Task directions:
Copy every record that appears below, exactly as it stands.
Top of Supplied data
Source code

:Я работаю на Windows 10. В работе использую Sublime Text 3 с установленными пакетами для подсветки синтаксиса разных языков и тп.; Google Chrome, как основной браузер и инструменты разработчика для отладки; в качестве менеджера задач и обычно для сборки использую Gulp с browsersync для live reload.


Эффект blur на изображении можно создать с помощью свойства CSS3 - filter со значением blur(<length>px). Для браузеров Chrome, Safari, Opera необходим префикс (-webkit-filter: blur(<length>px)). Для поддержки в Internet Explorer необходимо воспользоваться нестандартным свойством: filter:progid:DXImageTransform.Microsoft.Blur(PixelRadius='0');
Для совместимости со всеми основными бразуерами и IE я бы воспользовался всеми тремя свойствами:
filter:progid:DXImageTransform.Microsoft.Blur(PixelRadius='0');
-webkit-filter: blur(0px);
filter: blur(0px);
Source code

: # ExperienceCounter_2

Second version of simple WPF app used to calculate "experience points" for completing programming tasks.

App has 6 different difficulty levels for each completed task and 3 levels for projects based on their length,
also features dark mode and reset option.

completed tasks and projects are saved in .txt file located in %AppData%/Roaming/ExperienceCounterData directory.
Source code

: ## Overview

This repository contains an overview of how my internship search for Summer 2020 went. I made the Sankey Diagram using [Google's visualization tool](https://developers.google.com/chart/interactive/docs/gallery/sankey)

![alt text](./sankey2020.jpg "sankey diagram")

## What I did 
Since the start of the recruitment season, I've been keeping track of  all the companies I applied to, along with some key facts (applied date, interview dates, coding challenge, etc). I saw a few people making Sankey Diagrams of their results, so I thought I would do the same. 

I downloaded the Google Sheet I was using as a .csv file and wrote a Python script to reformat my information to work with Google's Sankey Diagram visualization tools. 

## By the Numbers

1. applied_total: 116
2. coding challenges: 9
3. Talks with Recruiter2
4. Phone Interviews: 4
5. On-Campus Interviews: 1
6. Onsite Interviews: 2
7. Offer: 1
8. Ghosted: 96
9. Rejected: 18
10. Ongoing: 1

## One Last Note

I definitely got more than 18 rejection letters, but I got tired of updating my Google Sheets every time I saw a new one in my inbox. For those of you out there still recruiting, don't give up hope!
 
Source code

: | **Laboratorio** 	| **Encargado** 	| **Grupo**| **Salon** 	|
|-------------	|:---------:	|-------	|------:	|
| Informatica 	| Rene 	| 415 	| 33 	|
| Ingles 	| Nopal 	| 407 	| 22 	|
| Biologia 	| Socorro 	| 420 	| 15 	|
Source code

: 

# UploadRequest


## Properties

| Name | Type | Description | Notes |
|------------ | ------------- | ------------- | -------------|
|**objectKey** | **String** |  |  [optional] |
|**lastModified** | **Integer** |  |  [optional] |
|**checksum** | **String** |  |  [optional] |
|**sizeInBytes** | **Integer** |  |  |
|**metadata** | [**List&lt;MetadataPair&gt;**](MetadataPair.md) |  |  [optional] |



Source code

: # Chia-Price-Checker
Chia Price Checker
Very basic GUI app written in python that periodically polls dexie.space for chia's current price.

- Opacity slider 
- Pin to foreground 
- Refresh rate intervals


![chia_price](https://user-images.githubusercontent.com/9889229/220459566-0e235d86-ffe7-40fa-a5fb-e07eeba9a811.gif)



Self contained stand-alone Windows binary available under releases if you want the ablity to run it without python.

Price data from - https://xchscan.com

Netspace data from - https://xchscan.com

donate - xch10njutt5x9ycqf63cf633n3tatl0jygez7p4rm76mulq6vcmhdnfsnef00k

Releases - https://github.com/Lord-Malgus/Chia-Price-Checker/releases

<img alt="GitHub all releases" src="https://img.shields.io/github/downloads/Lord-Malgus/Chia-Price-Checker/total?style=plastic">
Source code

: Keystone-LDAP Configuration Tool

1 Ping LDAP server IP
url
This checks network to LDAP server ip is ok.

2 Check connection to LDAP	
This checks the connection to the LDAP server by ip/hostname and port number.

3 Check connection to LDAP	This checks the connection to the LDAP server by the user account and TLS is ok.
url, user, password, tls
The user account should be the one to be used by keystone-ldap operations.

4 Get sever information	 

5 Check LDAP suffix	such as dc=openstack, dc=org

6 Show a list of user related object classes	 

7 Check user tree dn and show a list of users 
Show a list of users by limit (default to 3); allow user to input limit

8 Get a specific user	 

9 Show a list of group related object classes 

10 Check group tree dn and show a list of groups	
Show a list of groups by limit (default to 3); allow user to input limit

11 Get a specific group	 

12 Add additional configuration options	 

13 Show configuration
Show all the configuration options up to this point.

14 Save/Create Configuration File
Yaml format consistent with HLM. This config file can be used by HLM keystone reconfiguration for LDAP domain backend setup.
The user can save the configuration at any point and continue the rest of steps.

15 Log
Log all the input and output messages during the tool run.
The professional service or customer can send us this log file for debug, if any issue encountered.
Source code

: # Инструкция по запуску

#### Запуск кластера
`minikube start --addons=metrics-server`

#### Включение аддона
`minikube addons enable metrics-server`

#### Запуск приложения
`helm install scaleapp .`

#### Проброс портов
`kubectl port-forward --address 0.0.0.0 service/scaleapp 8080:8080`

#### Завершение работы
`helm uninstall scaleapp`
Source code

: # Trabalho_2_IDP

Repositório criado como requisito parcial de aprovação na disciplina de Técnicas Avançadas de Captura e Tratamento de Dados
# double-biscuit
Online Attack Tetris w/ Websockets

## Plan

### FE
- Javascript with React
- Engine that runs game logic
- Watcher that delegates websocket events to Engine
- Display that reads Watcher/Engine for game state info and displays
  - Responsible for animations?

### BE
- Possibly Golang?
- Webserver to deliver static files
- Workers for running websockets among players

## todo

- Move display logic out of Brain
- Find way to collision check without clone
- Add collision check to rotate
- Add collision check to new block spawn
Bottom of Supplied data
Solved problem:
Source code

:Я работаю на Windows 10. В работе использую Sublime Text 3 с установленными пакетами для подсветки синтаксиса разных языков и тп.; Google Chrome, как основной браузер и инструменты разработчика для отладки; в качестве менеджера задач и обычно для сборки использую Gulp с browsersync для live reload.


Эффект blur на изображении можно создать с помощью свойства CSS3 - filter со значением blur(<length>px). Для браузеров Chrome, Safari, Opera необходим префикс (-webkit-filter: blur(<length>px)). Для поддержки в Internet Explorer необходимо воспользоваться нестандартным свойством: filter:progid:DXImageTransform.Microsoft.Blur(PixelRadius='0');
Для совместимости со всеми основными бразуерами и IE я бы воспользовался всеми тремя свойствами:
filter:progid:DXImageTransform.Microsoft.Blur(PixelRadius='0');
-webkit-filter: blur(0px);
filter: blur(0px);
Source code

: # ExperienceCounter_2

Second version of simple WPF app used to calculate "experience points" for completing programming tasks.

App has 6 different difficulty levels for each completed task and 3 levels for projects based on their length,
also features dark mode and reset option.

completed tasks and projects are saved in .txt file located in %AppData%/Roaming/ExperienceCounterData directory.
Source code

: ## Overview

This repository contains an overview of how my internship search for Summer 2020 went. I made the Sankey Diagram using [Google's visualization tool](https://developers.google.com/chart/interactive/docs/gallery/sankey)

![alt text](./sankey2020.jpg "sankey diagram")

## What I did 
Since the start of the recruitment season, I've been keeping track of  all the companies I applied to, along with some key facts (applied date, interview dates, coding challenge, etc). I saw a few people making Sankey Diagrams of their results, so I thought I would do the same. 

I downloaded the Google Sheet I was using as a .csv file and wrote a Python script to reformat my information to work with Google's Sankey Diagram visualization tools. 

## By the Numbers

1. applied_total: 116
2. coding challenges: 9
3. Talks with Recruiter2
4. Phone Interviews: 4
5. On-Campus Interviews: 1
6. Onsite Interviews: 2
7. Offer: 1
8. Ghosted: 96
9. Rejected: 18
10. Ongoing: 1

## One Last Note

I definitely got more than 18 rejection letters, but I got tired of updating my Google Sheets every time I saw a new one in my inbox. For those of you out there still recruiting, don't give up hope!
 
Source code

: | **Laboratorio** 	| **Encargado** 	| **Grupo**| **Salon** 	|
|-------------	|:---------:	|-------	|------:	|
| Informatica 	| Rene 	| 415 	| 33 	|
| Ingles 	| Nopal 	| 407 	| 22 	|
| Biologia 	| Socorro 	| 420 	| 15 	|
Source code

: 

# UploadRequest


## Properties

| Name | Type | Description | Notes |
|------------ | ------------- | ------------- | -------------|
|**objectKey** | **String** |  |  [optional] |
|**lastModified** | **Integer** |  |  [optional] |
|**checksum** | **String** |  |  [optional] |
|**sizeInBytes** | **Integer** |  |  |
|**metadata** | [**List&lt;MetadataPair&gt;**](MetadataPair.md) |  |  [optional] |



Source code

: # Chia-Price-Checker
Chia Price Checker
Very basic GUI app written in python that periodically polls dexie.space for chia's current price.

- Opacity slider 
- Pin to foreground 
- Refresh rate intervals


![chia_price](https://user-images.githubusercontent.com/9889229/220459566-0e235d86-ffe7-40fa-a5fb-e07eeba9a811.gif)



Self contained stand-alone Windows binary available under releases if you want the ablity to run it without python.

Price data from - https://xchscan.com

Netspace data from - https://xchscan.com

donate - xch10njutt5x9ycqf63cf633n3tatl0jygez7p4rm76mulq6vcmhdnfsnef00k

Releases - https://github.com/Lord-Malgus/Chia-Price-Checker/releases

<img alt="GitHub all releases" src="https://img.shields.io/github/downloads/Lord-Malgus/Chia-Price-Checker/total?style=plastic">
Source code

: Keystone-LDAP Configuration Tool

1 Ping LDAP server IP
url
This checks network to LDAP server ip is ok.

2 Check connection to LDAP	
This checks the connection to the LDAP server by ip/hostname and port number.

3 Check connection to LDAP	This checks the connection to the LDAP server by the user account and TLS is ok.
url, user, password, tls
The user account should be the one to be used by keystone-ldap operations.

4 Get sever information	 

5 Check LDAP suffix	such as dc=openstack, dc=org

6 Show a list of user related object classes	 

7 Check user tree dn and show a list of users 
Show a list of users by limit (default to 3); allow user to input limit

8 Get a specific user	 

9 Show a list of group related object classes 

10 Check group tree dn and show a list of groups	
Show a list of groups by limit (default to 3); allow user to input limit

11 Get a specific group	 

12 Add additional configuration options	 

13 Show configuration
Show all the configuration options up to this point.

14 Save/Create Configuration File
Yaml format consistent with HLM. This config file can be used by HLM keystone reconfiguration for LDAP domain backend setup.
The user can save the configuration at any point and continue the rest of steps.

15 Log
Log all the input and output messages during the tool run.
The professional service or customer can send us this log file for debug, if any issue encountered.
Source code

: # Инструкция по запуску

#### Запуск кластера
`minikube start --addons=metrics-server`

#### Включение аддона
`minikube addons enable metrics-server`

#### Запуск приложения
`helm install scaleapp .`

#### Проброс портов
`kubectl port-forward --address 0.0.0.0 service/scaleapp 8080:8080`

#### Завершение работы
`helm uninstall scaleapp`
Source code

: # Trabalho_2_IDP

Repositório criado como requisito parcial de aprovação na disciplina de Técnicas Avançadas de Captura e Tratamento de Dados
# double-biscuit
Online Attack Tetris w/ Websockets

## Plan

### FE
- Javascript with React
- Engine that runs game logic
- Watcher that delegates websocket events to Engine
- Display that reads Watcher/Engine for game state info and displays
  - Responsible for animations?

### BE
- Possibly Golang?
- Webserver to deliver static files
- Workers for running websockets among players

## todo

- Move display logic out of Brain
- Find way to collision check without clone
- Add collision check to rotate
- Add collision check to new block spawn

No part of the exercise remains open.